En eski zamanlarda Romalılar, köleleri mal olarak tanımlamıştır. Kölelerin ffendi, kölesini dilediği gibi kullanabilir, bedel karşılığında ya da bedelsiz olarak kullanımını bir başkasına bırakabilirdi. Hatta köle üzerinde ölüm dirim hakkına dahi sahipti. Efendinin kölesini öldürülmeyip terk etmesi halinde ise köle özgürlüğünü elde edemez sahipsiz mal olurdu. Yani köleler hukuken bir mal statüsünde sayıldığından hukuki bir kişiliğe ve hak ehliyetine sahip değildi. Köleyi bir nevi efendisinin eli kolu gibi nitelendirebiliriz. Çünkü köle efendisi yerine birtakım hukukî işlemleri gerçekleştirirdi. Kölenin üçüncü kişilerle yaptığı hukuki işlemlerden doğan haklar ise efendisine ait olurdu.

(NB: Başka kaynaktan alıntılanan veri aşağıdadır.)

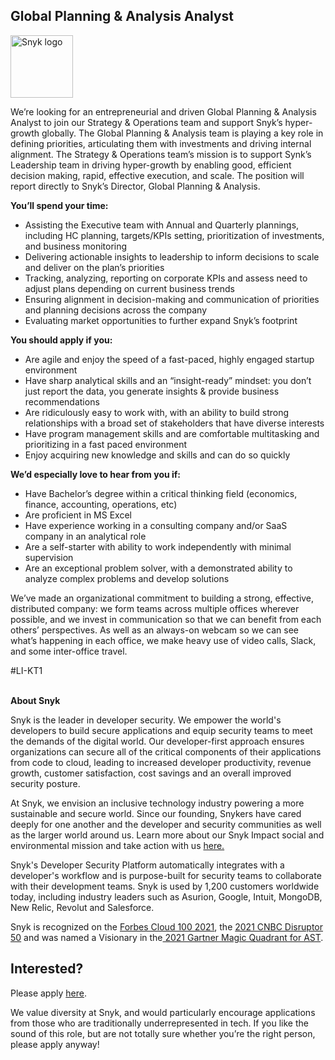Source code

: Global Planning & Analysis Analyst
---

<img src="https://res.cloudinary.com/snyk/image/upload/v1537345894/press-kit/brand/logo-black.png" width="100" alt="Snyk logo" />

<p><span style="font-weight: 400;">We’re looking for an entrepreneurial and driven Global Planning &amp; Analysis Analyst to join our Strategy &amp; Operations team and support Snyk’s hyper-growth globally. The Global Planning &amp; Analysis team is playing a key role in defining priorities, articulating them with investments and driving internal alignment. The Strategy &amp; Operations team’s mission is to support Synk’s Leadership team in driving hyper-growth by enabling good, efficient decision making, rapid, effective execution, and scale. The position will report directly to Snyk’s Director, Global Planning &amp; Analysis.&nbsp;</span></p>
<p><strong>You’ll spend your time:</strong></p>
<ul>
<li>Assisting the Executive team with Annual and Quarterly plannings, including HC planning, targets/KPIs setting, prioritization of investments, and business monitoring</li>
<li>Delivering actionable insights to leadership to inform decisions to scale and deliver on the plan’s priorities</li>
<li>Tracking, analyzing, reporting on corporate KPIs and assess need to adjust plans depending on current business trends</li>
<li>Ensuring alignment in decision-making and communication of priorities and planning decisions across the company</li>
<li>Evaluating market opportunities to further expand Snyk’s footprint</li>
</ul>
<p><strong>You should apply if you:</strong></p>
<ul>
<li>Are agile and enjoy the speed of a fast-paced, highly engaged startup environment</li>
<li>Have sharp analytical skills and an “insight-ready” mindset: you don’t just report the data, you generate insights &amp; provide business recommendations</li>
<li>Are ridiculously easy to work with, with an ability to build strong relationships with a broad set of stakeholders that have diverse interests</li>
<li>Have program management skills and are comfortable multitasking and prioritizing in a fast paced environment</li>
<li>Enjoy acquiring new knowledge and skills and can do so quickly</li>
</ul>
<p><strong>We’d especially love to hear from you if:&nbsp;</strong></p>
<ul>
<li>Have Bachelor’s degree within a critical thinking field (economics, finance, accounting, operations, etc)</li>
<li>Are proficient in MS Excel</li>
<li>Have experience working in a consulting company and/or SaaS company in an analytical role</li>
<li>Are a self-starter with ability to work independently with minimal supervision</li>
<li>Are an exceptional problem solver, with a demonstrated ability to analyze complex problems and develop solutions</li>
</ul>
<p><span style="font-weight: 400;">We’ve made an organizational commitment to building a strong, effective, distributed company: we form teams across multiple offices wherever possible, and we invest in communication so that we can benefit from each others’ perspectives. As well as an always-on webcam so we can see what’s happening in each office, we make heavy use of video calls, Slack, and some inter-office travel.</span></p>
<p>#LI-KT1<br><br></p><div class="content-conclusion"><p><strong>About Snyk</strong></p>
<p><span style="font-weight: 400;">Snyk is the leader in developer security. We empower the world's developers to build secure applications and equip security teams to meet the demands of the digital world. Our developer-first approach ensures organizations can secure all of the critical components of their applications from code to cloud, leading to increased developer productivity, revenue growth, customer satisfaction, cost savings and an overall improved security posture.&nbsp;</span></p>
<p><span style="font-weight: 400;">At Snyk, we envision an inclusive technology industry powering a more sustainable and secure world.</span> <span style="font-weight: 400;">Since our founding, Snykers have cared deeply for one another and the developer and security communities as well as the larger world around us. Learn more about our Snyk Impact social and environmental mission and take action with us </span><a href="https://snyk.io/about/snyk-impact/"><span style="font-weight: 400;">here.</span></a></p>
<p><span style="font-weight: 400;">Snyk's Developer Security Platform automatically integrates with a developer's workflow and is purpose-built for security teams to collaborate with their development teams. Snyk is used by 1,200 customers worldwide today, including industry leaders such as Asurion, Google, Intuit, MongoDB, New Relic, Revolut and Salesforce.</span></p>
<p><span style="font-weight: 400;">Snyk is recognized on the </span><a href="https://www.forbes.com/cloud100/#6f24b5ba5f94"><span style="font-weight: 400;">Forbes Cloud 100 2021</span></a><span style="font-weight: 400;">, the </span><a href="https://www.cnbc.com/2021/05/25/these-are-the-2021-cnbc-disruptor-50-companies.html"><span style="font-weight: 400;">2021 CNBC Disruptor 50</span></a><span style="font-weight: 400;"> and was named a Visionary in the</span><a href="https://snyk.io/blog/snyk-visionary-2021-gartner-magic-quadrant-for-ast/"><span style="font-weight: 400;"> 2021 Gartner Magic Quadrant for AST</span></a><span style="font-weight: 400;">.</span></p></div>

Interested?
---

Please apply [here](https://boards.greenhouse.io/snyk/jobs/5898140002#app).

We value diversity at Snyk, and would particularly encourage applications from those who are traditionally underrepresented in tech.
If you like the sound of this role, but are not totally sure whether you’re the right person, please apply anyway!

Romalılarda köleliğin hukuki statüsü dönemler boyunca hep tartışma konusu olmuş ve değişiklik göstermiştir. Bu yazımızda köleliğin tarihsel süreçteki değişiminden kısaca bahsedeceğiz.

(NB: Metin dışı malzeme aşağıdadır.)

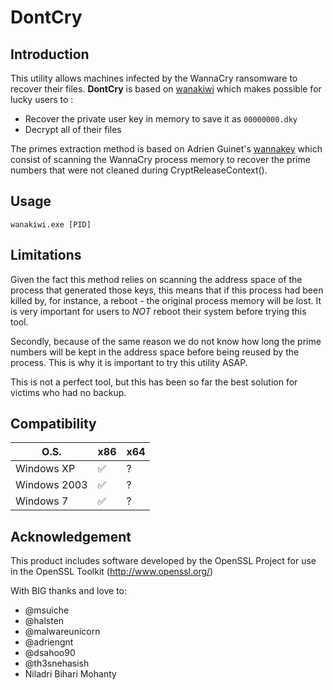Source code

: # DontCry
## Introduction
This utility allows machines infected by the WannaCry ransomware to recover their files.
**DontCry** is based on [wanakiwi](https://github.com/gentilkiwi/wanakiwi/) which makes possible for lucky users to :
- Recover the private user key in memory to save it as `00000000.dky`
- Decrypt all of their files

The primes extraction method is based on Adrien Guinet's [wannakey](https://github.com/aguinet/wannakey) which consist of scanning the WannaCry process memory to recover the prime numbers that were not cleaned during CryptReleaseContext().

## Usage
`wanakiwi.exe [PID]`

## Limitations
Given the fact this method relies on scanning the address space of the process that generated those keys, this means that if this process had been killed by, for instance, a reboot - the original process memory will be lost. It is very important for users to *NOT* reboot their system before trying this tool.

Secondly, because of the same reason we do not know how long the prime numbers will be kept in the address space before being reused by the process. This is why it is important to try this utility ASAP.

This is not a perfect tool, but this has been so far the best solution for victims who had no backup.

## Compatibility

O.S.  | x86 | x64 |
------------- | ------------- | ------------- 
Windows XP  | :white_check_mark:  | ?
Windows 2003  | :white_check_mark:  | ?
Windows 7  | :white_check_mark:  | ? 

## Acknowledgement
This product includes software developed by the OpenSSL Project for use in the OpenSSL Toolkit (http://www.openssl.org/)

With BIG thanks and love to:
- @msuiche
- @halsten
- @malwareunicorn
- @adriengnt
- @dsahoo90
- @th3snehasish
- Niladri Bihari Mohanty
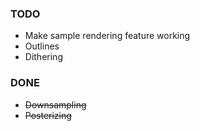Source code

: ### TODO
* Make sample rendering feature working
* Outlines
* Dithering

### DONE
* ~~Downsampling~~
* ~~Posterizing~~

1- Krallık devri ile Cumhuriyet'in ilk yüzyıllarında efendinin köle üzerindeki mülkiyet hakkına ilişkin yasal bir sınırlama yoktu. Köle üzerindeki mülkiyet hakkı sınırsızdı. Bu dönemde efendinin köle üzerindeki hâkimiyetinin sınırını, örf ve belirlerdi. İlk yüzyıllarında sınırlı bir nüfusa sahip bir şehir devleti olan Roma'da, küçük ölçekli tarıma dayalı aile ekonomisi hâkimdi. Kölelerin sayısı özgür insanlarla karşılaştırıldığında oldukça azdı ve her aile en çok birkaç köleye sahipti. Efendi, küçük tarlasını çocukları ve kölesiyle birlikte eker, hasadı birlikte toplarlardı. Onlarla günlük yaşamda kurduğu ilişki, onların de birer insan olduğunu unutmamasını sağlardı. Bu dönemde köle, efendinin hizmetkârı değil, yardımcısıydı.
2- Cumhuriyet döneminin sonlarına doğru Roma devletinde kölenin durumu büyük ölçüde değişmiştir. Bu dönemde köle sayısının artmasıyla birlikte kölelerin değeri düşmüş ve köle ticareti canlanmıştır. Köleler arasında ayrım yapılmaya başlanılmış ve bu ayrım kölelerin çalıştığı coğrafyaya göre değil, yaptıkları işin niteliğine göre yapılmıştır. MÖ 489 yılından itibaren köleler, halkı eğlendirmek amacıyla, amfi tiyatrolarda vahşi hayvanlarla dövüşmeye zorlanmışlardır.
3- Köle mülkiyetinin sınırlandırılması, ilk kez Augustus döneminde çıkarılan birtakım yasalarla azat etme işlemleri bakımından söz konusu olmuştur. Yasaya göre, kural olarak, 2’den 10’a kadar köleye sahip efendi köle sayısının yarısına kadar; 11’den 30’a kadar köleye sahip ise köle sayısının üçte birine kadar; 31’den 100’e kadar köleye sahip ise köle sayısının dörtte birine kadar ve son olarak 101’den 500’e kadar köleye sahip ise köle sayısının beşte birine kadar köle azat edebilirdi. Azat edilen köle kural olarak, kendisini özgür bırakan kişinin hukukî statüsüne kavuşurdu.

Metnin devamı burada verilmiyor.